* [Work request]: Out of the data below, copy every line with the string "questions".

* [Exercise inputs]:
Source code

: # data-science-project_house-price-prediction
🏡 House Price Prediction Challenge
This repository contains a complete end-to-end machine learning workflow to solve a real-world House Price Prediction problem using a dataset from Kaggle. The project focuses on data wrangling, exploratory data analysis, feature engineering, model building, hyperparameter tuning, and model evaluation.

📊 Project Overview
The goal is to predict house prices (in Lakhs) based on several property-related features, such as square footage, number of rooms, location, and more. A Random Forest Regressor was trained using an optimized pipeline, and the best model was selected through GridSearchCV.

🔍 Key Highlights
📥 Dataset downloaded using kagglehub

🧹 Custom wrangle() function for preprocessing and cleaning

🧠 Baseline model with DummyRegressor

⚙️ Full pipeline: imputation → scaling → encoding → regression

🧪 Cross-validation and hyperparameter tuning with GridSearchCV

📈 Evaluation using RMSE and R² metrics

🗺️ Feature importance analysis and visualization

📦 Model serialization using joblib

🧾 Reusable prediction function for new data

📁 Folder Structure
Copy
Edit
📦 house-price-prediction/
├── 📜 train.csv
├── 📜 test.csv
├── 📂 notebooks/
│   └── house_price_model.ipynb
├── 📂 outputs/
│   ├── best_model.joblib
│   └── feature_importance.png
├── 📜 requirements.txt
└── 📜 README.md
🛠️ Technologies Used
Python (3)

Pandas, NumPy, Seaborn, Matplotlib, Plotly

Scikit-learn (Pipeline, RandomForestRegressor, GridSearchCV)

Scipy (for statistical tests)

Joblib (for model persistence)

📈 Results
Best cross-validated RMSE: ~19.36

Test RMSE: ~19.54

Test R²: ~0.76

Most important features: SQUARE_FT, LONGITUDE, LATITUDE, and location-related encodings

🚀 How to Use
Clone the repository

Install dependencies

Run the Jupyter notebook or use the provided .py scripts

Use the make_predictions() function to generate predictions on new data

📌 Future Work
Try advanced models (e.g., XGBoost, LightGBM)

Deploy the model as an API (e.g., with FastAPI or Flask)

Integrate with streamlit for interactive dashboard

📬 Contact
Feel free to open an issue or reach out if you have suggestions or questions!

==

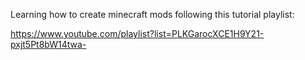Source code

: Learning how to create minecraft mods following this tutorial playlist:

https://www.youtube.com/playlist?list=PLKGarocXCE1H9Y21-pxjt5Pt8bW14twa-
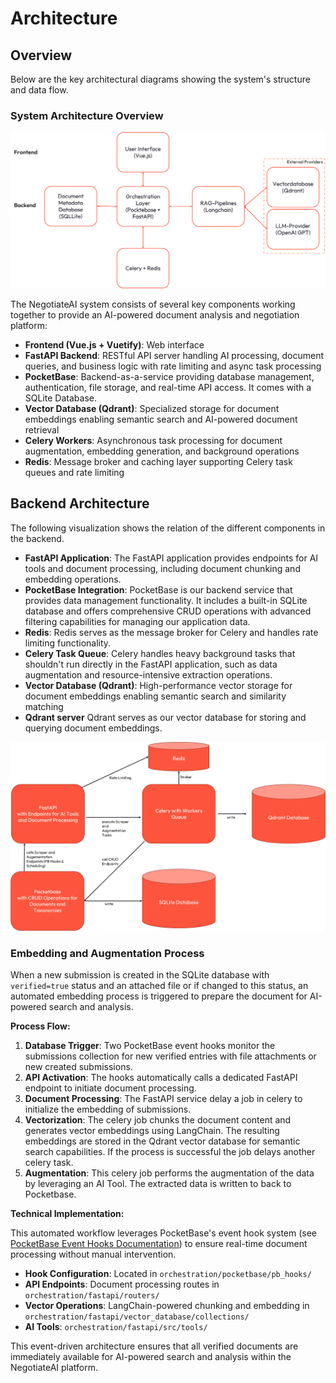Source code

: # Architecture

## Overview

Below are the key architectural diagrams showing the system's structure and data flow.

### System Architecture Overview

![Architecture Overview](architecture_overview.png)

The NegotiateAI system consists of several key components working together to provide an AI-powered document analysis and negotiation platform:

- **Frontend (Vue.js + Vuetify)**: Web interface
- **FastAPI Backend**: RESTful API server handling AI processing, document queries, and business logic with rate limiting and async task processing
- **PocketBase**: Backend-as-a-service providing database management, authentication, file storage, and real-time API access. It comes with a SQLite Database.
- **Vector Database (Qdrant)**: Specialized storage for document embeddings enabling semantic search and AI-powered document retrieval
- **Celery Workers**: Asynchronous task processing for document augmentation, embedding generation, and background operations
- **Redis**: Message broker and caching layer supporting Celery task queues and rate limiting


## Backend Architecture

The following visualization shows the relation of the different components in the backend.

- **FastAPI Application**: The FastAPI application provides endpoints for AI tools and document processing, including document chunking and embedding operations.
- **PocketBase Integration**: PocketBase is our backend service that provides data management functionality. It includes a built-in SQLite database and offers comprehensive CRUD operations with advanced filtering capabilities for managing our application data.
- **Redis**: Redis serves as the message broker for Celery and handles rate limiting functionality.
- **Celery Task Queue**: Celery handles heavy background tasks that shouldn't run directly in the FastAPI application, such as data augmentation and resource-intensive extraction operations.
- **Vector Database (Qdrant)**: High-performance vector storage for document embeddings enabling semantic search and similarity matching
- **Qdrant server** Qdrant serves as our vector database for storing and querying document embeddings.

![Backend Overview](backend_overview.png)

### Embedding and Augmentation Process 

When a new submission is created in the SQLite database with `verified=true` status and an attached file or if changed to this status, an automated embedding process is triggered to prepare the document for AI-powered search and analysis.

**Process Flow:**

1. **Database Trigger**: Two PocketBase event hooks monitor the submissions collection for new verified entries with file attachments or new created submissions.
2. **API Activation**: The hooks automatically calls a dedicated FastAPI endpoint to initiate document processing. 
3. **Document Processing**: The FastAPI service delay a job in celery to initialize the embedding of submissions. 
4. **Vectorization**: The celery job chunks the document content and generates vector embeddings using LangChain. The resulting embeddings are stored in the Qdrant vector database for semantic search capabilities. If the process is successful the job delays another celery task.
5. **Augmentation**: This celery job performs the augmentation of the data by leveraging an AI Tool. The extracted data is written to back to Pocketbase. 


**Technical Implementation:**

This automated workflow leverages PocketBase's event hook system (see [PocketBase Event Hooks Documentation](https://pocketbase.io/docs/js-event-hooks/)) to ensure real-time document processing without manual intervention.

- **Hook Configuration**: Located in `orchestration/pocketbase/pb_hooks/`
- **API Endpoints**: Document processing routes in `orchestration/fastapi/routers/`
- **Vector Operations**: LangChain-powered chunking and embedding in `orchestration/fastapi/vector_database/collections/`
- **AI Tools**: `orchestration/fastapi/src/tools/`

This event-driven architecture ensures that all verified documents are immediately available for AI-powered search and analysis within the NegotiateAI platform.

* * *

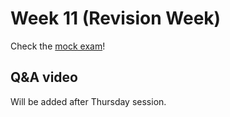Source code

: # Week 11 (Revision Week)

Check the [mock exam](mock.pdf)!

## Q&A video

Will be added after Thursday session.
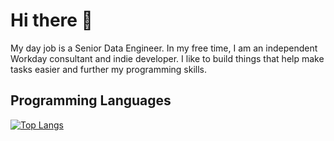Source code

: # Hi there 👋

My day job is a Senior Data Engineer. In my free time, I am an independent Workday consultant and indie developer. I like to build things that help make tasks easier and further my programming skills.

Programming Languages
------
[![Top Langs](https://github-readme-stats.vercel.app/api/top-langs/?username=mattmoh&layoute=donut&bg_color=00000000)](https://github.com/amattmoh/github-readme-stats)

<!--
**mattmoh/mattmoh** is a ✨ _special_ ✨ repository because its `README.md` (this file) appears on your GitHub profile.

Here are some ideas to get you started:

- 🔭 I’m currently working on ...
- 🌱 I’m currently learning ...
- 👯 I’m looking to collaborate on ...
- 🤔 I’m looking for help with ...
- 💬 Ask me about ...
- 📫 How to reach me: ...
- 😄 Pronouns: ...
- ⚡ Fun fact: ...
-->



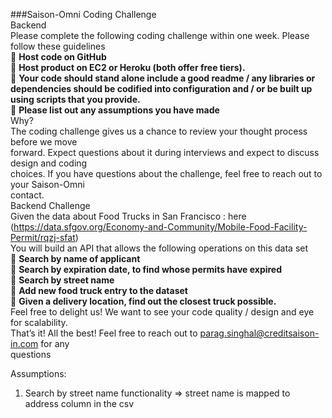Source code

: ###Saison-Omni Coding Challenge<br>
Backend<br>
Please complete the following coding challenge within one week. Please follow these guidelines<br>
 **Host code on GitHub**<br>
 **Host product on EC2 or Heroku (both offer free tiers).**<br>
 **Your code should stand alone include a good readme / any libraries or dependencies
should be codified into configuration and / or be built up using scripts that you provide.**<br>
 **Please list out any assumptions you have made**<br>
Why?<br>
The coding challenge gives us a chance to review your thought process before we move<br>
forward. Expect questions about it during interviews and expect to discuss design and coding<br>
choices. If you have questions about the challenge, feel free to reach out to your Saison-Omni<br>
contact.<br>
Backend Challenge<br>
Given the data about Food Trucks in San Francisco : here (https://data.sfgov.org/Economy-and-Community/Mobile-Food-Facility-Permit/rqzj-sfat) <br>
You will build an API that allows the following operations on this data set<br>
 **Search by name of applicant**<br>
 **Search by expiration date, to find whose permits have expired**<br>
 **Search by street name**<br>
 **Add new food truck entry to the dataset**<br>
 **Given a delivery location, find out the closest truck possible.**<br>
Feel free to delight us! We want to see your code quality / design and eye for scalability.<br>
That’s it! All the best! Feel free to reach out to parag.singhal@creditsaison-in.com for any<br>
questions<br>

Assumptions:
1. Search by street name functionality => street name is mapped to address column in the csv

* [Reply to the exercise]:
Feel free to open an issue or reach out if you have suggestions or questions!
forward. Expect questions about it during interviews and expect to discuss design and coding<br>
choices. If you have questions about the challenge, feel free to reach out to your Saison-Omni<br>
questions<br>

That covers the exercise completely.